Item 5.02. | Departure of Directors or Principal Officers; Election of Directors; Appointment of Principal Officers |
Effective August 10, 2005, the Board of Directors of Universal Forest Products, Inc. (the Company) appointed Michael B. Glenn, the Companys Chief Executive Officer, to the Board of Directors. Effective July 1, 2006, Mr. Glenn was elected by the Board to serve as the Companys Chief Executive Officer. Mr. Glenn, age 54, has been employed by the Company since 1974. In June of 1989, Mr. Glenn was elected Senior Vice President of the Companys southwest operations and, on December 1, 1997, became the President of Universal Forest Products Western Division, Inc.

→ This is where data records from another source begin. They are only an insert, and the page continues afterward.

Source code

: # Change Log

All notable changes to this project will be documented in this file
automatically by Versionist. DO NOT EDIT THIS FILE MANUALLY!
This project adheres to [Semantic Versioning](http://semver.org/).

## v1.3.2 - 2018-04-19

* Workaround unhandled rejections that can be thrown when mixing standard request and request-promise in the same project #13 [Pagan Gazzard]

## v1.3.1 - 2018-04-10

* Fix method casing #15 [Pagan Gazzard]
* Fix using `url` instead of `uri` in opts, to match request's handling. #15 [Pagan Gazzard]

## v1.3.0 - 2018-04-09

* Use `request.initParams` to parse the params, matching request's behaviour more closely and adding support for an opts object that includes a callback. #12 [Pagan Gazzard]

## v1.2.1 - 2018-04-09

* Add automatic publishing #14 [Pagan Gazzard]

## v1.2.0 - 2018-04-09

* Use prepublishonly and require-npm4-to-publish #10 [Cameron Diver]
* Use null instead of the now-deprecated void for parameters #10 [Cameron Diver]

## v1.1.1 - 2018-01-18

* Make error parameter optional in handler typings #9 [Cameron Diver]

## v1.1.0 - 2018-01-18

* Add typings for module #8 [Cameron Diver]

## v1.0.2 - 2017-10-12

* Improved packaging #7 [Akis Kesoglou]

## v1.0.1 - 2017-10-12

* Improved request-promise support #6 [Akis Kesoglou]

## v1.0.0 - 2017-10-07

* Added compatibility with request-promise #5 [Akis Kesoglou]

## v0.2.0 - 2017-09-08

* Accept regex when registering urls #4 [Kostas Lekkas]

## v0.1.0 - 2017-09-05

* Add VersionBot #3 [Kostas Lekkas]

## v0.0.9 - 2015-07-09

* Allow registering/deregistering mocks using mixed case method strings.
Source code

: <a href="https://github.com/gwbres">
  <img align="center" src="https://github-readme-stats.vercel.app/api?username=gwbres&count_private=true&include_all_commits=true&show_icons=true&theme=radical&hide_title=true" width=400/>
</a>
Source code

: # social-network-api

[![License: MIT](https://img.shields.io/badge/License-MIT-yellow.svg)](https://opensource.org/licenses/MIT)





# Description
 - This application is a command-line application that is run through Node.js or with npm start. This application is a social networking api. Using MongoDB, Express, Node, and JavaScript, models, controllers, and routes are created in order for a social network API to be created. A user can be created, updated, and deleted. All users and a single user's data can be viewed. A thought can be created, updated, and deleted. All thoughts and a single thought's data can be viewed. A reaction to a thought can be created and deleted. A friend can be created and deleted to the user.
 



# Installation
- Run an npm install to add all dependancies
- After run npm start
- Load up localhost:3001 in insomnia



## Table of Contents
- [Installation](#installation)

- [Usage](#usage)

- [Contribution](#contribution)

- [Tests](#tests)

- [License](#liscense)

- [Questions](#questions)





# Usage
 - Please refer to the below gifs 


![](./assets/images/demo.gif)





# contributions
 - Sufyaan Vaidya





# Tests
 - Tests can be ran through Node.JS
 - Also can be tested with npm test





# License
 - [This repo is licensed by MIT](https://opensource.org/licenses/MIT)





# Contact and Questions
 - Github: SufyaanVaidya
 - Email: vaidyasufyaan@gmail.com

Effective January 1, 2000, Mr. Glenn became the Companys President and Chief Operating Officer. |
There is no arrangement or understanding between Mr. Glenn and any other person pursuant to which he was elected as a director of the Company, and Mr. Glenn is not related to any other executive officer or director of the Company. There have been no transactions since January 1, 2005, nor are there any currently proposed transactions to which the Company or any of its subsidiaries was or is to be a party in which the amount involved exceeds $60,000, and in which Mr. Glenn had, or will have, a direct or indirect material interest that is required to be disclosed pursuant to Item 404(a) of Regulation S-K. |
Mr. Glenn was not appointed to serve on any committees of the Board. |
Pursuant to the requirements of the Securities Exchange Act of 1934, the registrant has duly caused this report to be signed on its behalf by the undersigned thereunto duly authorized.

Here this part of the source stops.